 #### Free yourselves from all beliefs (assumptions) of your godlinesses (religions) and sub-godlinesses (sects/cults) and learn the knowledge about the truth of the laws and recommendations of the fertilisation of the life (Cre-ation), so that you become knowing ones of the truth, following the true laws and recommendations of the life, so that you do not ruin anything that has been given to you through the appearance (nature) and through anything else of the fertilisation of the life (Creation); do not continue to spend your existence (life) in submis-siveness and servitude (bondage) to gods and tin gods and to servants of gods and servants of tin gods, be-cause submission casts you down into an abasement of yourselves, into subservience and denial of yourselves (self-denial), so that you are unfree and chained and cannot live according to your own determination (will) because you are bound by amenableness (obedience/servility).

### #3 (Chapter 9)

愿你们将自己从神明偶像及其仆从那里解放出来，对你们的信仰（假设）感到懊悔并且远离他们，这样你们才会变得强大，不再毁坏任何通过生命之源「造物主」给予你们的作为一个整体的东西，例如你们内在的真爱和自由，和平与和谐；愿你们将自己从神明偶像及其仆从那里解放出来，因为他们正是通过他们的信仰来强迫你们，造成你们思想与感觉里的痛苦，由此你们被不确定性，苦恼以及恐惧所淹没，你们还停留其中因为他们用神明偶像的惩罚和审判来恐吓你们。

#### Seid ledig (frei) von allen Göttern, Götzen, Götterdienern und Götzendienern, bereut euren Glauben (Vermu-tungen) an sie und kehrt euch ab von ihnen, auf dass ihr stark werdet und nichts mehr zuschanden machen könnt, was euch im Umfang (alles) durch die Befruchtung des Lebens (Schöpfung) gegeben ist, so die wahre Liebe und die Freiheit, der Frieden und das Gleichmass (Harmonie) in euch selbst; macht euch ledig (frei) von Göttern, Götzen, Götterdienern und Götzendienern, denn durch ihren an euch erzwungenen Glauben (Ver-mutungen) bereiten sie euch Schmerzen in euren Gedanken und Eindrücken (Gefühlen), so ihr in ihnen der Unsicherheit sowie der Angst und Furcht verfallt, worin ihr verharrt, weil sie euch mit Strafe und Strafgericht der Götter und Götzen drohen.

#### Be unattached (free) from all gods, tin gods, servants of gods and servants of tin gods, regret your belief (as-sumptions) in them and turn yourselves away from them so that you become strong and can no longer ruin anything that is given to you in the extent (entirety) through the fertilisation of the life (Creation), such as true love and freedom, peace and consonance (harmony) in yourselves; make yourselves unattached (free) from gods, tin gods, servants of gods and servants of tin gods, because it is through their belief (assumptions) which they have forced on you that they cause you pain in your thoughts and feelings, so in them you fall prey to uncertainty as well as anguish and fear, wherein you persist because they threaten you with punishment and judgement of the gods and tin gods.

——

### Your assignment
Beginning at the first line above, repeat exactly until the line containing "愿你们将自己从神明偶像及其仆从那里解放出来，对你们的信仰", which is included.

### Solution to this problem
 #### Free yourselves from all beliefs (assumptions) of your godlinesses (religions) and sub-godlinesses (sects/cults) and learn the knowledge about the truth of the laws and recommendations of the fertilisation of the life (Cre-ation), so that you become knowing ones of the truth, following the true laws and recommendations of the life, so that you do not ruin anything that has been given to you through the appearance (nature) and through anything else of the fertilisation of the life (Creation); do not continue to spend your existence (life) in submis-siveness and servitude (bondage) to gods and tin gods and to servants of gods and servants of tin gods, be-cause submission casts you down into an abasement of yourselves, into subservience and denial of yourselves (self-denial), so that you are unfree and chained and cannot live according to your own determination (will) because you are bound by amenableness (obedience/servility).

### #3 (Chapter 9)

愿你们将自己从神明偶像及其仆从那里解放出来，对你们的信仰（假设）感到懊悔并且远离他们，这样你们才会变得强大，不再毁坏任何通过生命之源「造物主」给予你们的作为一个整体的东西，例如你们内在的真爱和自由，和平与和谐；愿你们将自己从神明偶像及其仆从那里解放出来，因为他们正是通过他们的信仰来强迫你们，造成你们思想与感觉里的痛苦，由此你们被不确定性，苦恼以及恐惧所淹没，你们还停留其中因为他们用神明偶像的惩罚和审判来恐吓你们。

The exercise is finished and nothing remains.